→ **Work instruction**
Could you return all of the entries word for word, minus any pictures?

→ **Records provided**
☆ ☆ ☆ ☆ ☆

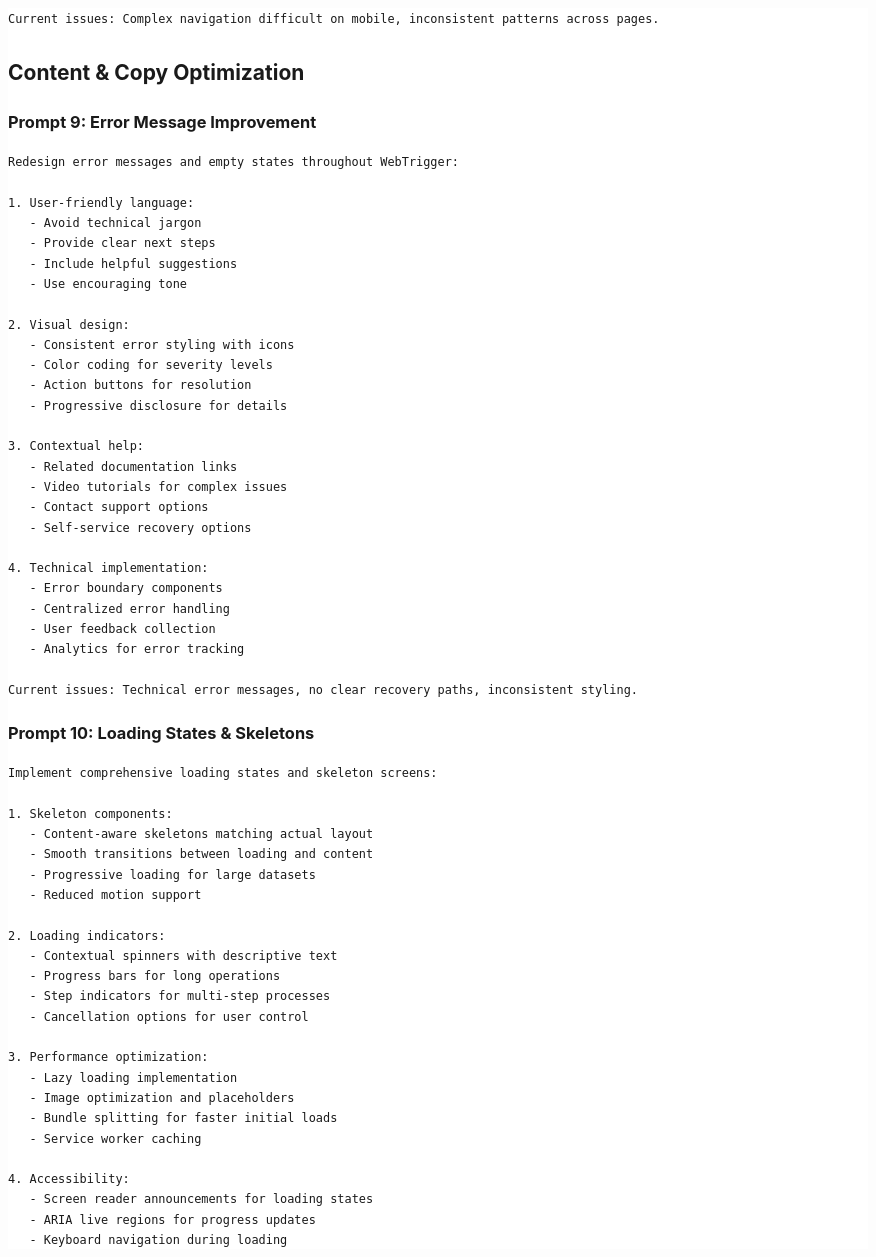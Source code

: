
 ```
Current issues: Complex navigation difficult on mobile, inconsistent patterns across pages.
```

## Content & Copy Optimization

### Prompt 9: Error Message Improvement
```
Redesign error messages and empty states throughout WebTrigger:

1. User-friendly language:
   - Avoid technical jargon
   - Provide clear next steps
   - Include helpful suggestions
   - Use encouraging tone

2. Visual design:
   - Consistent error styling with icons
   - Color coding for severity levels
   - Action buttons for resolution
   - Progressive disclosure for details

3. Contextual help:
   - Related documentation links
   - Video tutorials for complex issues
   - Contact support options
   - Self-service recovery options

4. Technical implementation:
   - Error boundary components
   - Centralized error handling
   - User feedback collection
   - Analytics for error tracking

Current issues: Technical error messages, no clear recovery paths, inconsistent styling.
```

### Prompt 10: Loading States & Skeletons
```
Implement comprehensive loading states and skeleton screens:

1. Skeleton components:
   - Content-aware skeletons matching actual layout
   - Smooth transitions between loading and content
   - Progressive loading for large datasets
   - Reduced motion support

2. Loading indicators:
   - Contextual spinners with descriptive text
   - Progress bars for long operations
   - Step indicators for multi-step processes
   - Cancellation options for user control

3. Performance optimization:
   - Lazy loading implementation
   - Image optimization and placeholders
   - Bundle splitting for faster initial loads
   - Service worker caching

4. Accessibility:
   - Screen reader announcements for loading states
   - ARIA live regions for progress updates
   - Keyboard navigation during loading
```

☆ ☆ ☆ ☆ ☆

→ **Answer**
Source code

:
 ```
Current issues: Complex navigation difficult on mobile, inconsistent patterns across pages.
```

## Content & Copy Optimization

### Prompt 9: Error Message Improvement
```
Redesign error messages and empty states throughout WebTrigger:

1. User-friendly language:
   - Avoid technical jargon
   - Provide clear next steps
   - Include helpful suggestions
   - Use encouraging tone

2. Visual design:
   - Consistent error styling with icons
   - Color coding for severity levels
   - Action buttons for resolution
   - Progressive disclosure for details

3. Contextual help:
   - Related documentation links
   - Video tutorials for complex issues
   - Contact support options
   - Self-service recovery options

4. Technical implementation:
   - Error boundary components
   - Centralized error handling
   - User feedback collection
   - Analytics for error tracking

Current issues: Technical error messages, no clear recovery paths, inconsistent styling.
```

### Prompt 10: Loading States & Skeletons
```
Implement comprehensive loading states and skeleton screens:

1. Skeleton components:
   - Content-aware skeletons matching actual layout
   - Smooth transitions between loading and content
   - Progressive loading for large datasets
   - Reduced motion support

2. Loading indicators:
   - Contextual spinners with descriptive text
   - Progress bars for long operations
   - Step indicators for multi-step processes
   - Cancellation options for user control

3. Performance optimization:
   - Lazy loading implementation
   - Image optimization and placeholders
   - Bundle splitting for faster initial loads
   - Service worker caching

4. Accessibility:
   - Screen reader announcements for loading states
   - ARIA live regions for progress updates
   - Keyboard navigation during loading
```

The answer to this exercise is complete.